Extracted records
━━━━━━━━━━━━━━━━━━━━━━━━━━━━━━

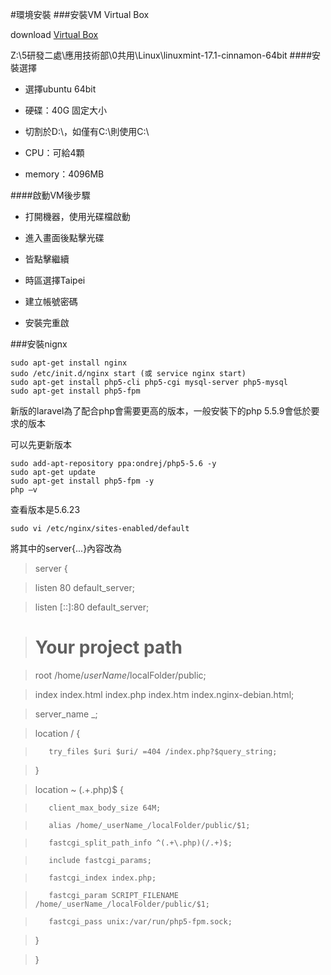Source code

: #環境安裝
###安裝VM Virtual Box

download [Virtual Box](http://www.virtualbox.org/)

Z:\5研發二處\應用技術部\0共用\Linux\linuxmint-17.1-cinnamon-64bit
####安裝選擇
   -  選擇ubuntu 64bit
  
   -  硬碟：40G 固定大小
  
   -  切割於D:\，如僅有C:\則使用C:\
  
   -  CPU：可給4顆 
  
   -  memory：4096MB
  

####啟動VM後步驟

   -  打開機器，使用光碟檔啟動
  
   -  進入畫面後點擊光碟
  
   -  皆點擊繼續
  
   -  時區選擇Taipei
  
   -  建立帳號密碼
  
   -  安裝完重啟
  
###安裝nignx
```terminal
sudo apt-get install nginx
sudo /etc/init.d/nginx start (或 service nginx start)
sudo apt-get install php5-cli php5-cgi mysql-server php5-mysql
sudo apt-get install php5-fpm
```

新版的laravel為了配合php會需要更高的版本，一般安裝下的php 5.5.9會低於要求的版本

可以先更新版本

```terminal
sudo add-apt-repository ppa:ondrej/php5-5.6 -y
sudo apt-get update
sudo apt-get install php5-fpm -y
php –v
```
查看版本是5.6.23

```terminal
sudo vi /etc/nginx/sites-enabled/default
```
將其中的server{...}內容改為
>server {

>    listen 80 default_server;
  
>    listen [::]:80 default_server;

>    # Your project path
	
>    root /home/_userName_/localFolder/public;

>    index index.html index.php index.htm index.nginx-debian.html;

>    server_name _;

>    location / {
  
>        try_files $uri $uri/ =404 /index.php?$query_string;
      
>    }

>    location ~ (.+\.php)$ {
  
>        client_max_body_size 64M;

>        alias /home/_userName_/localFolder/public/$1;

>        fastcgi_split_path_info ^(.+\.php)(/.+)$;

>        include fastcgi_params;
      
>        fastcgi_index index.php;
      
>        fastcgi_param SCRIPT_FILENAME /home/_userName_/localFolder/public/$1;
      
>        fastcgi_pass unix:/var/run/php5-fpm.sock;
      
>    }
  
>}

━━━━━━━━━━━━━━━━━━━━━━━━━━━━━━

All the records need to be printed again exactly as written, though without their pictures.

Source code

: #環境安裝
###安裝VM Virtual Box

download [Virtual Box](http://www.virtualbox.org/)

Z:\5研發二處\應用技術部\0共用\Linux\linuxmint-17.1-cinnamon-64bit
####安裝選擇
   -  選擇ubuntu 64bit
  
   -  硬碟：40G 固定大小
  
   -  切割於D:\，如僅有C:\則使用C:\
  
   -  CPU：可給4顆 
  
   -  memory：4096MB
  

####啟動VM後步驟

   -  打開機器，使用光碟檔啟動
  
   -  進入畫面後點擊光碟
  
   -  皆點擊繼續
  
   -  時區選擇Taipei
  
   -  建立帳號密碼
  
   -  安裝完重啟
  
###安裝nignx
```terminal
sudo apt-get install nginx
sudo /etc/init.d/nginx start (或 service nginx start)
sudo apt-get install php5-cli php5-cgi mysql-server php5-mysql
sudo apt-get install php5-fpm
```

新版的laravel為了配合php會需要更高的版本，一般安裝下的php 5.5.9會低於要求的版本

可以先更新版本

```terminal
sudo add-apt-repository ppa:ondrej/php5-5.6 -y
sudo apt-get update
sudo apt-get install php5-fpm -y
php –v
```
查看版本是5.6.23

```terminal
sudo vi /etc/nginx/sites-enabled/default
```
將其中的server{...}內容改為
>server {

>    listen 80 default_server;
  
>    listen [::]:80 default_server;

>    # Your project path
	
>    root /home/_userName_/localFolder/public;

>    index index.html index.php index.htm index.nginx-debian.html;

>    server_name _;

>    location / {
  
>        try_files $uri $uri/ =404 /index.php?$query_string;
      
>    }

>    location ~ (.+\.php)$ {
  
>        client_max_body_size 64M;

>        alias /home/_userName_/localFolder/public/$1;

>        fastcgi_split_path_info ^(.+\.php)(/.+)$;

>        include fastcgi_params;
      
>        fastcgi_index index.php;
      
>        fastcgi_param SCRIPT_FILENAME /home/_userName_/localFolder/public/$1;
      
>        fastcgi_pass unix:/var/run/php5-fpm.sock;
      
>    }
  
>}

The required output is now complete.